Have a transparent; biconvex lens; to allow light to go through; to refract the light; and to focus the light.
External eye muscles; is contractile; to move the eyeball (within the socket).
(b) Describe the mechanism of hearing in man. (14 marks)
When sound waves are trapped by the pinna, they are directed inwards into the auditory canal and then to the ear drum.
Wax in the auditory canal trap dust particles and microorganisms in air.
The sound waves cause the eardrum to vibrate with the same intensity as the sound waves; thereby converting the sound waves to vibrations.
The vibrating eardrum causes the ear oscicles (malleus, incus, and stapes) to vibrate inturn.
The oscicles amplify and transmits the vibrations to the oval window (fenestra ovalis).
The vibrations of the oval window are transmitted to the fluid (perilymph) in the cochlea i.e. within the vestibular canal of cochlea.
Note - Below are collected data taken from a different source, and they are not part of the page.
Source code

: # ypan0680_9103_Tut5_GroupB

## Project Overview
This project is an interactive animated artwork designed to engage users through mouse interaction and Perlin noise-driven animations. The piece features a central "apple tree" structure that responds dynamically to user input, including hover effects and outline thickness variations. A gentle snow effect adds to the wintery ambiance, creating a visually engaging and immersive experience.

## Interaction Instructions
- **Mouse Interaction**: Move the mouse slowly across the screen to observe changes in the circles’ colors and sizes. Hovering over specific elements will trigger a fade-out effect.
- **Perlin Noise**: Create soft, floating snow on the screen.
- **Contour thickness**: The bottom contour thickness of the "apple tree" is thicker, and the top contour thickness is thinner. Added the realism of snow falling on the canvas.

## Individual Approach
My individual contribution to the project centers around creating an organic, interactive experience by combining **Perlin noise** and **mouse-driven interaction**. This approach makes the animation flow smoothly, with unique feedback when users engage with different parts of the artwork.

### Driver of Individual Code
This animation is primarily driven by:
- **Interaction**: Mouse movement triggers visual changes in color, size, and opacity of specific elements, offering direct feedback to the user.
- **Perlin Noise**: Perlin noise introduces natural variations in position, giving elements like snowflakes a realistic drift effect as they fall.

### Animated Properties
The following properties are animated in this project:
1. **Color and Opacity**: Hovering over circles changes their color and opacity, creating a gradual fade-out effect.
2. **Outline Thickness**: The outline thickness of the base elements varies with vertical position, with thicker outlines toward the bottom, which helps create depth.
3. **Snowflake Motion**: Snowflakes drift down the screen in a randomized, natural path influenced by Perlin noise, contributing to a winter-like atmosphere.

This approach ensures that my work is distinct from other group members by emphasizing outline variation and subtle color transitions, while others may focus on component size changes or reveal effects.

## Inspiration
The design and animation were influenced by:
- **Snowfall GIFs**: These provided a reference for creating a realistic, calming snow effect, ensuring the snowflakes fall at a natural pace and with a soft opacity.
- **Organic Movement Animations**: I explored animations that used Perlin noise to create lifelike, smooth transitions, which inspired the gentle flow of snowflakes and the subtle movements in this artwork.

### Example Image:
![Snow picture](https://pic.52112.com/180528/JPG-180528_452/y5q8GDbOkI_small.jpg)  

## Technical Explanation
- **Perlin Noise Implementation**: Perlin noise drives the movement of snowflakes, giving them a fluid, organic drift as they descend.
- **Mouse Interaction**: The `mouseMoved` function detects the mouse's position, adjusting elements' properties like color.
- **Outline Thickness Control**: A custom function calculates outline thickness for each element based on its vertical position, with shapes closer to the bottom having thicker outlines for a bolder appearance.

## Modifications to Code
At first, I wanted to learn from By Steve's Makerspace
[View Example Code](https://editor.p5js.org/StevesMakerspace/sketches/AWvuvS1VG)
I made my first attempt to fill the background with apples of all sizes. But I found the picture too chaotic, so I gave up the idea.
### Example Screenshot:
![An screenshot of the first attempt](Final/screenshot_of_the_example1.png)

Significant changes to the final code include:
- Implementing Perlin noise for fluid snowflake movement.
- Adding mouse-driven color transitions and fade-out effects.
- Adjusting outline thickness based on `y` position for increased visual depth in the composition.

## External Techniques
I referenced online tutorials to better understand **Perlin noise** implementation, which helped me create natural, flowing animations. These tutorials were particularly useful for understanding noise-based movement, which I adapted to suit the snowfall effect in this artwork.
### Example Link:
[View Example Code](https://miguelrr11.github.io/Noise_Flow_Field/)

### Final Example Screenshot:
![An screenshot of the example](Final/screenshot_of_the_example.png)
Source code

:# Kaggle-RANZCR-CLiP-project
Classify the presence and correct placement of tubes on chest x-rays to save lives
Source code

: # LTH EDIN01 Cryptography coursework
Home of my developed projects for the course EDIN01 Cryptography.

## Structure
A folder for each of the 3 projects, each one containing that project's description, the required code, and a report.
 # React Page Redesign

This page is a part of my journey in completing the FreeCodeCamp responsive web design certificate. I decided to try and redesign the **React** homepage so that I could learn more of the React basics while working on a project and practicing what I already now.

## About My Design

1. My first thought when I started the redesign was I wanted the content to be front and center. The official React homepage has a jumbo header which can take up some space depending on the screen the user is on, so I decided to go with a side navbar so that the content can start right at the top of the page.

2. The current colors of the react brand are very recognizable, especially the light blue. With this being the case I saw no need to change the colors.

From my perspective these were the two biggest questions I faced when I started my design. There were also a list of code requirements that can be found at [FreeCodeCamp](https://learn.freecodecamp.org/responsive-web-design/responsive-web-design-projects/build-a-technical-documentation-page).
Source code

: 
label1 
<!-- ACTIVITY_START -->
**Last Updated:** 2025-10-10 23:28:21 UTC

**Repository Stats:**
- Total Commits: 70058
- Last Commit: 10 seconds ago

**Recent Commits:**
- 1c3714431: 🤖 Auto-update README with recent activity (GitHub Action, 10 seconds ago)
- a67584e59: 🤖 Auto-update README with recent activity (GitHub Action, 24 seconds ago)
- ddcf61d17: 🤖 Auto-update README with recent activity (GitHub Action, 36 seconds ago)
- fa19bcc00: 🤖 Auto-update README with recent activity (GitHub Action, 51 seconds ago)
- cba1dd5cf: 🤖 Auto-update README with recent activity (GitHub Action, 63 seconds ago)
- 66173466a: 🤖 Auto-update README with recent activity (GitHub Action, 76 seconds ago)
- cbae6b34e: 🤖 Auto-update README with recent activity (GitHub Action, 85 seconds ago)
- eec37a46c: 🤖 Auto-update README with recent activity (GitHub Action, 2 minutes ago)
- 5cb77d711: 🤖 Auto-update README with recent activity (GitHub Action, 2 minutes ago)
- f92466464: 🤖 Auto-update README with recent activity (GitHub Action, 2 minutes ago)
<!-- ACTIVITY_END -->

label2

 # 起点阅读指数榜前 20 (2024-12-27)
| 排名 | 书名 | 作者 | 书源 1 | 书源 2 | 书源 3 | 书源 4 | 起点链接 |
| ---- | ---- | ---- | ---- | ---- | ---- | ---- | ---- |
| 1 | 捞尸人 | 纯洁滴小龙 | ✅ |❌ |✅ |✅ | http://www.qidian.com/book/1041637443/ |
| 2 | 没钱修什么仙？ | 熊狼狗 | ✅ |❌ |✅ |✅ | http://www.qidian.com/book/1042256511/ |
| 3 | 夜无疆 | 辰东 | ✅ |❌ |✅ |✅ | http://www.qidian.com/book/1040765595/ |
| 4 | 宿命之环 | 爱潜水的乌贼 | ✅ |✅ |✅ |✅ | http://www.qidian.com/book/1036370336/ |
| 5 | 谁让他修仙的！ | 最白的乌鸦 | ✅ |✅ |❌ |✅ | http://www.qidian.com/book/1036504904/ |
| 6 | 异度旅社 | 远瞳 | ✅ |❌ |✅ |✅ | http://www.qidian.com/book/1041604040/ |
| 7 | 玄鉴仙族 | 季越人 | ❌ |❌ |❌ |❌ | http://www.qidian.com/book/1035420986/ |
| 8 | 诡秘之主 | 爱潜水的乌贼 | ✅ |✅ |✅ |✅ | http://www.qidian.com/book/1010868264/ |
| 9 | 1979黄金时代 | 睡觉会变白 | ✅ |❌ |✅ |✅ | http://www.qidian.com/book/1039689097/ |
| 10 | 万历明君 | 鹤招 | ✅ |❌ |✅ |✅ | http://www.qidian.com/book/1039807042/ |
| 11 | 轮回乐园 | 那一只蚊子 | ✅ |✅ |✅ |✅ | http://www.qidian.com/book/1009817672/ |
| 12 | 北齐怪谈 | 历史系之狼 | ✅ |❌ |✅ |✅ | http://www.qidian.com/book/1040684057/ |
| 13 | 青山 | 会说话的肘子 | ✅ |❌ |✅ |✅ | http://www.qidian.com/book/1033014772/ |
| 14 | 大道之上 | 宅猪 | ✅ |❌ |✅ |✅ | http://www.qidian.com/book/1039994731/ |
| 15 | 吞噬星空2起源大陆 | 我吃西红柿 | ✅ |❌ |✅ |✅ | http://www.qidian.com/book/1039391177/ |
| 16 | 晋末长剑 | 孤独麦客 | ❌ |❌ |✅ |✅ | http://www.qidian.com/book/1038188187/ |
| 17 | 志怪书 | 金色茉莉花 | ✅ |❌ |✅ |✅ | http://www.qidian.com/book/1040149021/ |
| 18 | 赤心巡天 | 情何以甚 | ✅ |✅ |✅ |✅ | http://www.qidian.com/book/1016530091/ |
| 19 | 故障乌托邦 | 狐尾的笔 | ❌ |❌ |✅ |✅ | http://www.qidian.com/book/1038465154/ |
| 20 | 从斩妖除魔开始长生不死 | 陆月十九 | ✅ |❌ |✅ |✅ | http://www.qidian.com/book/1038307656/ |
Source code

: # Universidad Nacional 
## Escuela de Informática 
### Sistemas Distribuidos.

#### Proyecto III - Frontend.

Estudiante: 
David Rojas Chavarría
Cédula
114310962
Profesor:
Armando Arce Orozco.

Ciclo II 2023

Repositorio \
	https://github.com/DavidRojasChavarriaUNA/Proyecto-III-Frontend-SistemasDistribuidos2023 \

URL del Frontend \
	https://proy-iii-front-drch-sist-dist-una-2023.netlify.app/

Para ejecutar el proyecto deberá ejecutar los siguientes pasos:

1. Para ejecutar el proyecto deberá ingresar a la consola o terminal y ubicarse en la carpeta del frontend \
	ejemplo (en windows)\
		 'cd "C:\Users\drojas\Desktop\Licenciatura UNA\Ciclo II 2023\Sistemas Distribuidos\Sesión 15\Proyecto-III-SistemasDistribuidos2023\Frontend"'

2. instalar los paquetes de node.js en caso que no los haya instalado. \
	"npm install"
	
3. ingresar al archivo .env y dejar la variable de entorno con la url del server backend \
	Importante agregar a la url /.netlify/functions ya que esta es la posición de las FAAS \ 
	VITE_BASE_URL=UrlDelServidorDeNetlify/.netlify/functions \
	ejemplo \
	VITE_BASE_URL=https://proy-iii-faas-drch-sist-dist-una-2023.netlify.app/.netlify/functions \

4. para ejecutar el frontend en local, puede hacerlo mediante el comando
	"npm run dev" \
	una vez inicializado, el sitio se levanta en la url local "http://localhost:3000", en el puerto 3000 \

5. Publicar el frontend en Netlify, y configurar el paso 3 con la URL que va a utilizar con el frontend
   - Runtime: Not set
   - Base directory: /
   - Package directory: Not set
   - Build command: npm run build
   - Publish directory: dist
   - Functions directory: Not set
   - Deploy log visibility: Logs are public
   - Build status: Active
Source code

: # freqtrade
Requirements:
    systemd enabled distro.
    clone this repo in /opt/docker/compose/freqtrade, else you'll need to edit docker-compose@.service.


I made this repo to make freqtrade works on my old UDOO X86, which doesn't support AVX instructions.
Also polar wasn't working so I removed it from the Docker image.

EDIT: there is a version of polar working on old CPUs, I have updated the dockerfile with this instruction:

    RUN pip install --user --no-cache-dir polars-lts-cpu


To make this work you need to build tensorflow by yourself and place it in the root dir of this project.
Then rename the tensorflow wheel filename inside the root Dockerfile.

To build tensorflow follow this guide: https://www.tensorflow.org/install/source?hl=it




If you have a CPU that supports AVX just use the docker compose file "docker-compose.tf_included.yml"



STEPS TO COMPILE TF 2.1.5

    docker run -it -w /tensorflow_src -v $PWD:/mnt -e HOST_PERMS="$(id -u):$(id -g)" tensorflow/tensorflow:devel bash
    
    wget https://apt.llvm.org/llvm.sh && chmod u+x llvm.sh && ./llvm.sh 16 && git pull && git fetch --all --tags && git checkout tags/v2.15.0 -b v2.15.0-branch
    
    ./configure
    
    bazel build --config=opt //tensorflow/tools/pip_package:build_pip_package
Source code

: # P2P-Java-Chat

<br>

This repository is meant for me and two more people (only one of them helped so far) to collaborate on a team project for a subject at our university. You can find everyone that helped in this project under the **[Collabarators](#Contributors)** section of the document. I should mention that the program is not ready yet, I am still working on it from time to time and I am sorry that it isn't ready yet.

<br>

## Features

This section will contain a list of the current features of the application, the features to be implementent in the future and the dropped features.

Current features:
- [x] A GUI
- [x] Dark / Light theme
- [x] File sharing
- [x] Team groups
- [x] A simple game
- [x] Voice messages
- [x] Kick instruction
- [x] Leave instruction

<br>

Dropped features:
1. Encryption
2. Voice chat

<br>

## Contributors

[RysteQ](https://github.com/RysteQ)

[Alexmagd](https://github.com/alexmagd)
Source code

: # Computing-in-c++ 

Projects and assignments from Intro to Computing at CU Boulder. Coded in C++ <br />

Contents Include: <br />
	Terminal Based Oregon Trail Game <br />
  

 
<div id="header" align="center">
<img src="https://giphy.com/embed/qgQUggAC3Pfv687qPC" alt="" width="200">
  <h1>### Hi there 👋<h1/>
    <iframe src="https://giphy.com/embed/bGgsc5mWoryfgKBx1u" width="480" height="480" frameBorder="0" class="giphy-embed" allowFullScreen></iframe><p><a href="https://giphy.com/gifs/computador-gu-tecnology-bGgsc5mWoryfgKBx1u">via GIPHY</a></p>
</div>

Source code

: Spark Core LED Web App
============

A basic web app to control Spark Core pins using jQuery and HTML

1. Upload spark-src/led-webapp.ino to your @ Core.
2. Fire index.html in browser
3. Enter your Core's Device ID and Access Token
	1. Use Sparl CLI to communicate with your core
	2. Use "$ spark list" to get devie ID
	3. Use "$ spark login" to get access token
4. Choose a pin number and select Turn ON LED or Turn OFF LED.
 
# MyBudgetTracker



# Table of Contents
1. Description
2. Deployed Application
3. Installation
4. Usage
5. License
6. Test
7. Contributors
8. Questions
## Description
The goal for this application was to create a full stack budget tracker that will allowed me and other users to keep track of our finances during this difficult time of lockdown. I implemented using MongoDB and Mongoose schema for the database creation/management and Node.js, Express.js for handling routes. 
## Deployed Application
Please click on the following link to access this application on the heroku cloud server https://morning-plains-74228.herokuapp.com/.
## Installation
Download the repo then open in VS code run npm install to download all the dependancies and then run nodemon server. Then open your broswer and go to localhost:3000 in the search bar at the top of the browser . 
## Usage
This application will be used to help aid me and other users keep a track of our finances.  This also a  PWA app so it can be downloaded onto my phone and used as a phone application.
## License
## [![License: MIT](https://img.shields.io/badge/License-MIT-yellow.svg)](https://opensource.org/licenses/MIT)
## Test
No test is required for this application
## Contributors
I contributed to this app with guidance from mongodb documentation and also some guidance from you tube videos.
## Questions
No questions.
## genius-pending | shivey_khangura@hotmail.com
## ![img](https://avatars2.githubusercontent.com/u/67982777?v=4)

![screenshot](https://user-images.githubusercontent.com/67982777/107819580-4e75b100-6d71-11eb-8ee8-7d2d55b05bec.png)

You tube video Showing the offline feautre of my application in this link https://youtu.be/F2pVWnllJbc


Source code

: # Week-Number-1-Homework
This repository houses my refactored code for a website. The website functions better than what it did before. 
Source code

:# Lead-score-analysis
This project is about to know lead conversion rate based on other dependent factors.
The perilymph transmits vibrations into the endolymph;
Displacement / movement of the endolymph causes the movement of the sensory hair cells within the organ of corti;
This movement of the hair generates impulses in the sensory hair cells.
The impulses are transmitted into the brain (cerebrum) via the auditory nerve.
The brain then translates the impulses to perception of sound.